STATE of Iowa, Plaintiff-Appellee, v. Alan Dale RIEKEN, Defendant-Appellant.
In September 2019, Alan Rieken pled guilty to interference with official acts with a firearm, child endangerment, and assault while displaying a dangerous weapon. The district court sentenced Rieken the same day. Rieken appeals.
We cannot reach the merits of Rieken's appeal. Our legislature recently amended Iowa Code section 814.6(1)(a)(3) (2019) to prohibit most appeals from “conviction[s] where the defendant has pled guilty.”1 Section 814.6(1)(a)(3) allows for two exceptions: (1) “a guilty plea for a class ‘A’ felony”; and (2) “in a case where the defendant establishes good cause.” But Rieken did not plead guilty to a class “A” felony. So, as Rieken concedes, his right to appeal depends on whether he has “establish[ed] good cause.”

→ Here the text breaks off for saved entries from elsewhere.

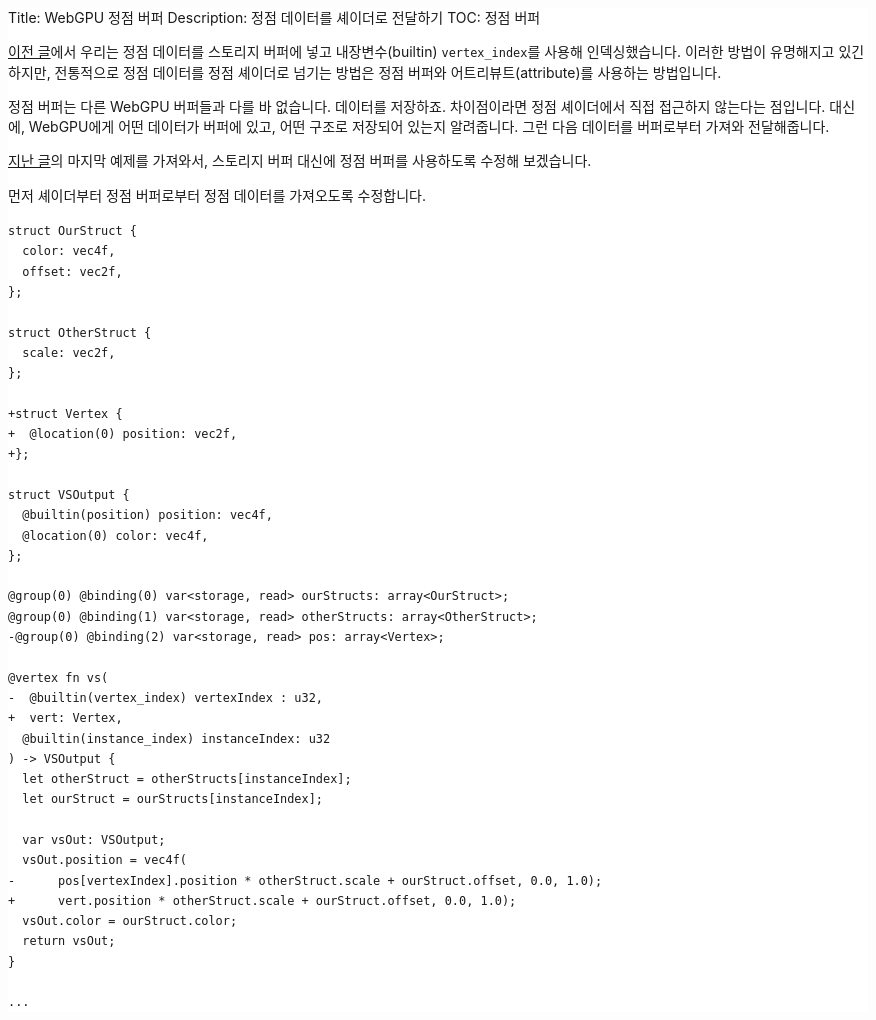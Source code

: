 Title: WebGPU 정점 버퍼
Description: 정점 데이터를 셰이더로 전달하기
TOC: 정점 버퍼

[이전 글](webgpu-storage-buffers.html)에서 우리는 정점 데이터를 
스토리지 버퍼에 넣고 내장변수(builtin) `vertex_index`를 사용해 인덱싱했습니다.
이러한 방법이 유명해지고 있긴 하지만, 전통적으로 정점 데이터를 정점 셰이더로 
넘기는 방법은 정점 버퍼와 어트리뷰트(attribute)를 사용하는 방법입니다.

정점 버퍼는 다른 WebGPU 버퍼들과 다를 바 없습니다. 데이터를 저장하죠.
차이점이라면 정점 셰이더에서 직접 접근하지 않는다는 점입니다.
대신에, WebGPU에게 어떤 데이터가 버퍼에 있고, 어떤 구조로 저장되어 있는지 알려줍니다.
그런 다음 데이터를 버퍼로부터 가져와 전달해줍니다.

[지난 글](webgpu-storage-buffers.html)의 마지막 예제를 가져와서, 
스토리지 버퍼 대신에 정점 버퍼를 사용하도록 수정해 보겠습니다.

먼저 셰이더부터 정점 버퍼로부터 정점 데이터를 가져오도록 수정합니다.

```wgsl
struct OurStruct {
  color: vec4f,
  offset: vec2f,
};

struct OtherStruct {
  scale: vec2f,
};

+struct Vertex {
+  @location(0) position: vec2f,
+};

struct VSOutput {
  @builtin(position) position: vec4f,
  @location(0) color: vec4f,
};

@group(0) @binding(0) var<storage, read> ourStructs: array<OurStruct>;
@group(0) @binding(1) var<storage, read> otherStructs: array<OtherStruct>;
-@group(0) @binding(2) var<storage, read> pos: array<Vertex>;

@vertex fn vs(
-  @builtin(vertex_index) vertexIndex : u32,
+  vert: Vertex,
  @builtin(instance_index) instanceIndex: u32
) -> VSOutput {
  let otherStruct = otherStructs[instanceIndex];
  let ourStruct = ourStructs[instanceIndex];

  var vsOut: VSOutput;
  vsOut.position = vec4f(
-      pos[vertexIndex].position * otherStruct.scale + ourStruct.offset, 0.0, 1.0);
+      vert.position * otherStruct.scale + ourStruct.offset, 0.0, 1.0);
  vsOut.color = ourStruct.color;
  return vsOut;
}

...
```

As the State notes, however, Rieken has made no argument to support a finding of “good cause.” And we decline to construct an argument on Rieken's behalf. See, e.g., Hyler v. Garner, 548 N.W.2d 864, 876 (Iowa 1996) (noting “we will not speculate on the arguments [a party] might have made and then search for legal authority and comb the record for facts to support such arguments”). Instead, we treat Rieken's silence as a waiver of the issue. State v. Gibbs, 941 N.W.2d 888, 902 (Iowa 2020) (McDonald, J., specially concurring) (“The failure to make an argument in support of an issue constitutes waiver.”).
Iowa Code section 814.6(1)(a)(3) precludes Rieken's appeal. We must dismiss.
1. The amendments apply where, as here, the defendant was sentenced on or after July 1, 2019. See State v. Damme, 944 N.W.2d 98, 103 n.1 (Iowa 2020) (citing State v. Macke, 933 N.W.2d 226, 228 (Iowa 2019)).